What is needed:
Your answer must be the lines of the entries below, exactly as written, from the first line through the line containing "And she called".
##### Provided data
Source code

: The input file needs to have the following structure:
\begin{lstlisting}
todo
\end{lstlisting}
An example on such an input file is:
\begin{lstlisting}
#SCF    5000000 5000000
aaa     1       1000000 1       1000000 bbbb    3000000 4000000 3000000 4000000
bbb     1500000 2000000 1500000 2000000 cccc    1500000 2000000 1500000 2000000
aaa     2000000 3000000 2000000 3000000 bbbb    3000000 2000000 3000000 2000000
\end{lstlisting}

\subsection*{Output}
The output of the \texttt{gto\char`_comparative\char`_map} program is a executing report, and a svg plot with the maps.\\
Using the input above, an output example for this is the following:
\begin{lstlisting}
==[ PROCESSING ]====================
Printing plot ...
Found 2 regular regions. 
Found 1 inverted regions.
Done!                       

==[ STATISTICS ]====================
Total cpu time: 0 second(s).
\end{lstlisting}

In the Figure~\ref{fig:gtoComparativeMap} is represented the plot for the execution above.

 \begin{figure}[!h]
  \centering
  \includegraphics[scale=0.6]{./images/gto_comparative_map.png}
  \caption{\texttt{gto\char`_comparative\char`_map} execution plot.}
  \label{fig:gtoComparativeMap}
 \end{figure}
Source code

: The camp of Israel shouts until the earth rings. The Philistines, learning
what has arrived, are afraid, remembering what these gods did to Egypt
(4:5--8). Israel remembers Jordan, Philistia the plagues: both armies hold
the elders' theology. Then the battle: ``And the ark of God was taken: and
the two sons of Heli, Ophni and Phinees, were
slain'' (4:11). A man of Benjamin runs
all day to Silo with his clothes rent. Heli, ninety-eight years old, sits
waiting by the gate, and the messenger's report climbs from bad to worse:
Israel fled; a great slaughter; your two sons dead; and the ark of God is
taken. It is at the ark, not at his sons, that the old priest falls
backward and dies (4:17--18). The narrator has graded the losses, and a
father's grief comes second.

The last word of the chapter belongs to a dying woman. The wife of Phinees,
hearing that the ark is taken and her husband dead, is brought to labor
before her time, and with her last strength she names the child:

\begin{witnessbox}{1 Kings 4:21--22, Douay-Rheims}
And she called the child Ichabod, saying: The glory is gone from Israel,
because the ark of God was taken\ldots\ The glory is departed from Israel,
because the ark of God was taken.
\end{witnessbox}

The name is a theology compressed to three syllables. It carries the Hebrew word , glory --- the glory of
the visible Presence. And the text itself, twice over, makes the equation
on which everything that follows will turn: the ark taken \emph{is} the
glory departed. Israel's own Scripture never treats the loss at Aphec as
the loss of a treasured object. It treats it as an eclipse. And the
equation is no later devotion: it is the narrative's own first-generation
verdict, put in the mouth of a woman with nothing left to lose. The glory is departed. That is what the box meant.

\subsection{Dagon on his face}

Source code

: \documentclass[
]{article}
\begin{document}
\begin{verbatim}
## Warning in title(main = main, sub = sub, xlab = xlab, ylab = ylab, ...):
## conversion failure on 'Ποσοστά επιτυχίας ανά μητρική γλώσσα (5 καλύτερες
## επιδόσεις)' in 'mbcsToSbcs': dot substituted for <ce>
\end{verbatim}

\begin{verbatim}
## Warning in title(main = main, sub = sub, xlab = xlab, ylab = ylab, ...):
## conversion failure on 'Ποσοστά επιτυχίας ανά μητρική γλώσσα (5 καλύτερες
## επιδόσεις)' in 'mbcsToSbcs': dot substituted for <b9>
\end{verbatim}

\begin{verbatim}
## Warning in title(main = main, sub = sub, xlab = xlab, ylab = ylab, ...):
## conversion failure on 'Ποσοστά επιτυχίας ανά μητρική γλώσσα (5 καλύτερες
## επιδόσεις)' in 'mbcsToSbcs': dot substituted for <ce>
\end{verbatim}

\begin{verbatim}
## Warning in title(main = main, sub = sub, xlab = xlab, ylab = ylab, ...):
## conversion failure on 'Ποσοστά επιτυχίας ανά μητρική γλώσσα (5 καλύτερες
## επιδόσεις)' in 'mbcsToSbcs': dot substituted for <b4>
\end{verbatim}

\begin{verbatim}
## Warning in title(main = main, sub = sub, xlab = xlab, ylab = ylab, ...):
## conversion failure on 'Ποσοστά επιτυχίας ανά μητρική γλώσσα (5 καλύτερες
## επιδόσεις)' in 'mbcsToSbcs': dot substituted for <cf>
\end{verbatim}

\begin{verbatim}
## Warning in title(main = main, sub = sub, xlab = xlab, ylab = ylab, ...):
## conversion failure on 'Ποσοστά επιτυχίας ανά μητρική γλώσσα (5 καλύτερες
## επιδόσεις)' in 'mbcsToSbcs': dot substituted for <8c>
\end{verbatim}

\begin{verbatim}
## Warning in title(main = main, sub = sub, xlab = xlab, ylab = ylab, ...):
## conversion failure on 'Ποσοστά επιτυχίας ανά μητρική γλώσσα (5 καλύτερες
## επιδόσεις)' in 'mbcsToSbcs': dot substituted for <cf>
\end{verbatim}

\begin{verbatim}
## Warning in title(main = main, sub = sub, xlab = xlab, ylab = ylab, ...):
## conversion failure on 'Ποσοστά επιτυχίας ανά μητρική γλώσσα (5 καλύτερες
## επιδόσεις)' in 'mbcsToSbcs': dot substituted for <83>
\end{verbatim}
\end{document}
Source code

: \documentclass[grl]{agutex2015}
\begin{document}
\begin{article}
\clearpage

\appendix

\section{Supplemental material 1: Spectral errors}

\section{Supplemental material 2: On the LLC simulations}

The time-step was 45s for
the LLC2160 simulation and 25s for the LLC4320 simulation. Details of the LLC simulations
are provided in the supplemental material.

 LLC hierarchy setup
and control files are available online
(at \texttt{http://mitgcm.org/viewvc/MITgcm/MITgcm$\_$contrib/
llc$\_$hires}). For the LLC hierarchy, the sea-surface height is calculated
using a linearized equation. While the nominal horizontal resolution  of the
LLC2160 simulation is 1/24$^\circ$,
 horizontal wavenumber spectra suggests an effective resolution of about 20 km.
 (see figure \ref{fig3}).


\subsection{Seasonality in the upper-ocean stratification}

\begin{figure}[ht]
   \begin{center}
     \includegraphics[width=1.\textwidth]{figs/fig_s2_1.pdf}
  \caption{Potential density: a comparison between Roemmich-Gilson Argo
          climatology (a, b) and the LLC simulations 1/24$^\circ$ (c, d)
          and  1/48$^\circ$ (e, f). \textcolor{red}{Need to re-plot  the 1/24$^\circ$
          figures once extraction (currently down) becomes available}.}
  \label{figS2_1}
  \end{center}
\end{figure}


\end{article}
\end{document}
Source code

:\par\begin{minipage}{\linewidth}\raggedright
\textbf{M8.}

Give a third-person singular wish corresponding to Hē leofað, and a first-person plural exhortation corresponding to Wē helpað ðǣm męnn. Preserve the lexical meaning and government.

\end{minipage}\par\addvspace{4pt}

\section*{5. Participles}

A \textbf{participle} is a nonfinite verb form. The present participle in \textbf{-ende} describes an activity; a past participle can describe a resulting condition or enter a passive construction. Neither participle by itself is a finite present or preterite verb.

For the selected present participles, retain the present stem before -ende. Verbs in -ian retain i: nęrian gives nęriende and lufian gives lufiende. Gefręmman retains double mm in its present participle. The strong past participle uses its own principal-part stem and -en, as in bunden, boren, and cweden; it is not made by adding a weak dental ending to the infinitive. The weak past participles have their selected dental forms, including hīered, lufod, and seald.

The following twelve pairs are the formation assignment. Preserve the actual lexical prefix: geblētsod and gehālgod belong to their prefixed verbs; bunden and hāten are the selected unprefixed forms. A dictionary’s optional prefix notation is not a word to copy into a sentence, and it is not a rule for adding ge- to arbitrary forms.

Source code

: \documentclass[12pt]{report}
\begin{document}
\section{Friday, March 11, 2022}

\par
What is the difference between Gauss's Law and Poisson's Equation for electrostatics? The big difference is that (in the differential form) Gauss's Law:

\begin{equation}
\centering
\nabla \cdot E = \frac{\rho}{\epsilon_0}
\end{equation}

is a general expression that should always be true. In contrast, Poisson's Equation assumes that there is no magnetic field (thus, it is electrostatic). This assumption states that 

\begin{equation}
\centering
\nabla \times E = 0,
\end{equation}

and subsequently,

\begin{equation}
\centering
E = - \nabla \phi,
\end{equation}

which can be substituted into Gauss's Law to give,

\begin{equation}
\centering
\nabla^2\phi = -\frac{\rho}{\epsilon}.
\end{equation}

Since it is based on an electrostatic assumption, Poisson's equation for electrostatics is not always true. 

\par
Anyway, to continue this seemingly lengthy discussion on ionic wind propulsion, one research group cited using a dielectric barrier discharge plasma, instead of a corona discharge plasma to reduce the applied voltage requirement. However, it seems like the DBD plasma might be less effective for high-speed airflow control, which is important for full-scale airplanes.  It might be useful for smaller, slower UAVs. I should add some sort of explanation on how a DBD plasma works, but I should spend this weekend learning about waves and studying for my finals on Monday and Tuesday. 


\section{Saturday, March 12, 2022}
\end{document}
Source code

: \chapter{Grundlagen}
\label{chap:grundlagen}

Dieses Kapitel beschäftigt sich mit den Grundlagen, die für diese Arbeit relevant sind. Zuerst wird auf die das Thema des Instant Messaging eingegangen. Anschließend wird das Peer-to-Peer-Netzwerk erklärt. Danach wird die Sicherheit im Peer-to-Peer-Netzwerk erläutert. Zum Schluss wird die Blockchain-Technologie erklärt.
##########
Solution:
Source code

: The input file needs to have the following structure:
\begin{lstlisting}
todo
\end{lstlisting}
An example on such an input file is:
\begin{lstlisting}
#SCF    5000000 5000000
aaa     1       1000000 1       1000000 bbbb    3000000 4000000 3000000 4000000
bbb     1500000 2000000 1500000 2000000 cccc    1500000 2000000 1500000 2000000
aaa     2000000 3000000 2000000 3000000 bbbb    3000000 2000000 3000000 2000000
\end{lstlisting}

\subsection*{Output}
The output of the \texttt{gto\char`_comparative\char`_map} program is a executing report, and a svg plot with the maps.\\
Using the input above, an output example for this is the following:
\begin{lstlisting}
==[ PROCESSING ]====================
Printing plot ...
Found 2 regular regions. 
Found 1 inverted regions.
Done!                       

==[ STATISTICS ]====================
Total cpu time: 0 second(s).
\end{lstlisting}

In the Figure~\ref{fig:gtoComparativeMap} is represented the plot for the execution above.

 \begin{figure}[!h]
  \centering
  \includegraphics[scale=0.6]{./images/gto_comparative_map.png}
  \caption{\texttt{gto\char`_comparative\char`_map} execution plot.}
  \label{fig:gtoComparativeMap}
 \end{figure}
Source code

: The camp of Israel shouts until the earth rings. The Philistines, learning
what has arrived, are afraid, remembering what these gods did to Egypt
(4:5--8). Israel remembers Jordan, Philistia the plagues: both armies hold
the elders' theology. Then the battle: ``And the ark of God was taken: and
the two sons of Heli, Ophni and Phinees, were
slain'' (4:11). A man of Benjamin runs
all day to Silo with his clothes rent. Heli, ninety-eight years old, sits
waiting by the gate, and the messenger's report climbs from bad to worse:
Israel fled; a great slaughter; your two sons dead; and the ark of God is
taken. It is at the ark, not at his sons, that the old priest falls
backward and dies (4:17--18). The narrator has graded the losses, and a
father's grief comes second.

The last word of the chapter belongs to a dying woman. The wife of Phinees,
hearing that the ark is taken and her husband dead, is brought to labor
before her time, and with her last strength she names the child:

\begin{witnessbox}{1 Kings 4:21--22, Douay-Rheims}
And she called the child Ichabod, saying: The glory is gone from Israel,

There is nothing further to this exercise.